ENDOTHELIAL CONTROL OF LONG-BONE VASCULAR-RESISTANCE

This in vitro study investigates whether intraosseous endothelial cells can regulate long bone blood flow by secretion of vasodilator prostaglandin and EDRF (endothelium-derived relaxing factor). Canine tibia were perfused through the nutrient artery at a constant flow rate, and the increases in perfusion pressure caused by standard doses of norepinephrine were recorded first under control conditions and then during acetylcholine infusion. Acetylcholine attenuated the norepinephrine pressure responses (-62 +/- 3%). This attenuating effect of acetylcholine was partially abolished by inhibition of prostaglandin synthesis (-20 +/- 6%) and completely abolished by inhibition of EDRF synthesis (+ 73 +/- 43%) or combined inhibition of prostaglandin and EDRF synthesis (+ 134 +/- 30%).

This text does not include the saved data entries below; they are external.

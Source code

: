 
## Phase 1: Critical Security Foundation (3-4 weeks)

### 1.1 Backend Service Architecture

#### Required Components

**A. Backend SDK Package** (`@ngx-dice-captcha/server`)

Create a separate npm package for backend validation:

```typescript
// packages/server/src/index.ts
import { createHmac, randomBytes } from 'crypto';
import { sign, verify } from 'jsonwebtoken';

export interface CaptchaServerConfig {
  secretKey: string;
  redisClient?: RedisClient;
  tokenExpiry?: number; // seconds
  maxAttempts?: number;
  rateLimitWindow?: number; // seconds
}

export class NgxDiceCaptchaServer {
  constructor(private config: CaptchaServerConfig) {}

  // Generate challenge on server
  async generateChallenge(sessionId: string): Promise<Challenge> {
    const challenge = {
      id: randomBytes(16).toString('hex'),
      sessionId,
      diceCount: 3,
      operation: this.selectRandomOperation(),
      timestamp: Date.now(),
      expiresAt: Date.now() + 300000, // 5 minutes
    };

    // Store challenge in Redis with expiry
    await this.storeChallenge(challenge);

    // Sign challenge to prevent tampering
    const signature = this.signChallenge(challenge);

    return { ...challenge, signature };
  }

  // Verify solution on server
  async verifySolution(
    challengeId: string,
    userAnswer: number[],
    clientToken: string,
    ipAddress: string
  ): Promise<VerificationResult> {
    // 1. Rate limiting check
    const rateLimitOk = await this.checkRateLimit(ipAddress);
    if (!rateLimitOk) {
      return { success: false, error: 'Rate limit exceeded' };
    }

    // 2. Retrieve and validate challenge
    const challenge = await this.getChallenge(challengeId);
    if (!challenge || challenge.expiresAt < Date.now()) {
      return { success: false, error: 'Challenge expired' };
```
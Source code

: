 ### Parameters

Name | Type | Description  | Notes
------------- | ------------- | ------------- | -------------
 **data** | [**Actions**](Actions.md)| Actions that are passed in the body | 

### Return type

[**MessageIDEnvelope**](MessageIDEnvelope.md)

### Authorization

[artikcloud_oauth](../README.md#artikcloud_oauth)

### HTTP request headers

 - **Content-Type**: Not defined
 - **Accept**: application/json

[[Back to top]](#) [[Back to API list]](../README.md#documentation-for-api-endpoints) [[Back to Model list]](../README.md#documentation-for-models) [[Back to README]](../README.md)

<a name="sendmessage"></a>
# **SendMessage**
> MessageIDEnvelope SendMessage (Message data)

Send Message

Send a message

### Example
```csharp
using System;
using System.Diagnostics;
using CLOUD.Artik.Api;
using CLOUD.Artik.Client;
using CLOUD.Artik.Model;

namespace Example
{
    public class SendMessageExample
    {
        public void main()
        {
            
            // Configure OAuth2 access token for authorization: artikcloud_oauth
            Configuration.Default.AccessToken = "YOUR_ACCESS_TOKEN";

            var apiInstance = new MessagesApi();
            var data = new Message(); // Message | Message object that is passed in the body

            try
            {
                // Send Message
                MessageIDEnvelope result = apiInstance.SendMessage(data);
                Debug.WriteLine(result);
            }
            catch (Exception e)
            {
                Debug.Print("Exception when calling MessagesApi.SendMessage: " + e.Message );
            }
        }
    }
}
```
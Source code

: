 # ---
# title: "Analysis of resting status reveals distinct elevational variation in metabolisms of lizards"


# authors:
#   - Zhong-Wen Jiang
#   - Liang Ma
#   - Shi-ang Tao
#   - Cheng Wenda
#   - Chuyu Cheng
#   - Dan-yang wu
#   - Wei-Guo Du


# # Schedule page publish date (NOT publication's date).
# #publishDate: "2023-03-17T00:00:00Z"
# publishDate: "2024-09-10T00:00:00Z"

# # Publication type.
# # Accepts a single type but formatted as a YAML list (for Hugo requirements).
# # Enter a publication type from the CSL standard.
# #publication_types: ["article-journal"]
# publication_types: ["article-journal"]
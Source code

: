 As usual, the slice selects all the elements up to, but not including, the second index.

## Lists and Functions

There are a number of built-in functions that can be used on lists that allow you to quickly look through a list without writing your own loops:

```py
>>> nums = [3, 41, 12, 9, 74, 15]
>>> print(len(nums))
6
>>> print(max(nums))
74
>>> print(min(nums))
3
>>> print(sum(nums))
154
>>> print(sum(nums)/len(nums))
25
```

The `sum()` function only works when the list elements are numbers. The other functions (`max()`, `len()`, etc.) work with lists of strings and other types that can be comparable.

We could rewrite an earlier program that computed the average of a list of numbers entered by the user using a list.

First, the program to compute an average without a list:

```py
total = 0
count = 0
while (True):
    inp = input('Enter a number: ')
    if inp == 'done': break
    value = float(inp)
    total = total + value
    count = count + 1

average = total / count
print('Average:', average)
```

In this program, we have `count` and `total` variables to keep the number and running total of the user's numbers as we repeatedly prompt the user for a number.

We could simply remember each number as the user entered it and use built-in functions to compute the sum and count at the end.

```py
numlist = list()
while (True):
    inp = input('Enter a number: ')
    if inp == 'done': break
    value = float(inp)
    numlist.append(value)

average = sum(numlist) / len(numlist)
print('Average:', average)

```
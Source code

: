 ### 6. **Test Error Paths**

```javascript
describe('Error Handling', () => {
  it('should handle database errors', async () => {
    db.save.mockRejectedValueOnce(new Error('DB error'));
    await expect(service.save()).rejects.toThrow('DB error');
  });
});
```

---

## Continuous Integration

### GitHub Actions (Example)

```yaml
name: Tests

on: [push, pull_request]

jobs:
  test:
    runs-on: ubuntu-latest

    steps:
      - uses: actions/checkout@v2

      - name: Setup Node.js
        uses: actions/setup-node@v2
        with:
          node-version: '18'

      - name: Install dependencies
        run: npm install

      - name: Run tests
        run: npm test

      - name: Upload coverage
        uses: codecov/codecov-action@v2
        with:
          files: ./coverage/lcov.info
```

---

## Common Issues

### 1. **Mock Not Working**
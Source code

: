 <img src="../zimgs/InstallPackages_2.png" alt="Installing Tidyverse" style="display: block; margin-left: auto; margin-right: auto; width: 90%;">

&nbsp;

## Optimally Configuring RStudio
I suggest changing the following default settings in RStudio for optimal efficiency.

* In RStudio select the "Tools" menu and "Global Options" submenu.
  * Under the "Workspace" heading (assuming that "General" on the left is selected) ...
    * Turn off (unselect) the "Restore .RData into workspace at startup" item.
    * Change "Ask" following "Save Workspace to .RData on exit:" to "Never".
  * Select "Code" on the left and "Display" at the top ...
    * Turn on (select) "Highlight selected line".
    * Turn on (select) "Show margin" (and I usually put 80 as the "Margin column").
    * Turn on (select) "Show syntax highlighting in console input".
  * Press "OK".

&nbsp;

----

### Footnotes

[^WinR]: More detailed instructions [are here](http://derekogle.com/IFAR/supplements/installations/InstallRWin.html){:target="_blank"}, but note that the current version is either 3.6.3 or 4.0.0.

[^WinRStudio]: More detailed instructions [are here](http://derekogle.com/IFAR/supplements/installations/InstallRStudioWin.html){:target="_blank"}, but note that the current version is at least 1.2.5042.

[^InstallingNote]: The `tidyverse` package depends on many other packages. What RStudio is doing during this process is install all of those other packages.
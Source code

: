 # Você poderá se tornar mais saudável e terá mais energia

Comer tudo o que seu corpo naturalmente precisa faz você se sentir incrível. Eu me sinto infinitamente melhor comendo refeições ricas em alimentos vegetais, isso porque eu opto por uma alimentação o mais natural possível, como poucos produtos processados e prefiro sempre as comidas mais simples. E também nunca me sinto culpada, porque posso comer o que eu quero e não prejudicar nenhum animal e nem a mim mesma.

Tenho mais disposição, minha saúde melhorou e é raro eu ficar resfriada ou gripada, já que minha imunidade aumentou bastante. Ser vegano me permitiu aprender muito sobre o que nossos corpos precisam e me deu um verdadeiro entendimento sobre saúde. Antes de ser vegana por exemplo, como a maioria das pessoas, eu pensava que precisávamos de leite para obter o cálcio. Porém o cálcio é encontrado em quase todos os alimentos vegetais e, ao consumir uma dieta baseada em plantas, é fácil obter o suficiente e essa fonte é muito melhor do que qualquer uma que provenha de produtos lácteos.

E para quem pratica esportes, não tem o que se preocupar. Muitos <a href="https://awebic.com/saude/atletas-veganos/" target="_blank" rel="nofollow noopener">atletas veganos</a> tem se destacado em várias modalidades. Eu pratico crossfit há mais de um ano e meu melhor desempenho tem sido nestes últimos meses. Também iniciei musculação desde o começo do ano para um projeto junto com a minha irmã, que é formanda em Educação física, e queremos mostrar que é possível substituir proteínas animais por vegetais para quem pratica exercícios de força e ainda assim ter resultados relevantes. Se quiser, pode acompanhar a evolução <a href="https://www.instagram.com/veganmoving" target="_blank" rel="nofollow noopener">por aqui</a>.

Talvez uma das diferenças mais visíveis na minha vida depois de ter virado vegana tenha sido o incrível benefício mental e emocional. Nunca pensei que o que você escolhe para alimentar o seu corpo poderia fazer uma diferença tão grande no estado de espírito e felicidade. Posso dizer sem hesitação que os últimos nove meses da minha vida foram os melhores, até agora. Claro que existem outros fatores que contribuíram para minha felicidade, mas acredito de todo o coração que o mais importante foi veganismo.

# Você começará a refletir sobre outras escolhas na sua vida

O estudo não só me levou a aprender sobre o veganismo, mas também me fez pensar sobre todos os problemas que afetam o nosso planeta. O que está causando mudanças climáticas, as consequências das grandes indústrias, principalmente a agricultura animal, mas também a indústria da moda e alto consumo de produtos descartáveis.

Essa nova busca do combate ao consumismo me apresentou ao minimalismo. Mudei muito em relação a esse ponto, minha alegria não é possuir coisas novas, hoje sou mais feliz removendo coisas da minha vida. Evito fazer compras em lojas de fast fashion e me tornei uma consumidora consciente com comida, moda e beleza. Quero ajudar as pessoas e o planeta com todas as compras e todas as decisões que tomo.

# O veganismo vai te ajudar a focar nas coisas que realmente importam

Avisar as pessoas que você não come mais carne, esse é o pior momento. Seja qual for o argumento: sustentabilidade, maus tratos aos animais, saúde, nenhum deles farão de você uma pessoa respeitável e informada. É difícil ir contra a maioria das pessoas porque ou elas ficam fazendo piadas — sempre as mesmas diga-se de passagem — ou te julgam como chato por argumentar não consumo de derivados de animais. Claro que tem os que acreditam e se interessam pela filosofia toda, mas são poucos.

These results are statistically significant (p < 0.0001) and suggest that both EDRF and vasodilator prostaglandin are synthesized by intraosseous endothelial cells, and can modify long bone vascular resistance. Thus, as in other organs, intraosseous endothelial cells may provide bone with an autoregulatory control mechanism and enable it to respond to a diverse group of vasodilator stimuli.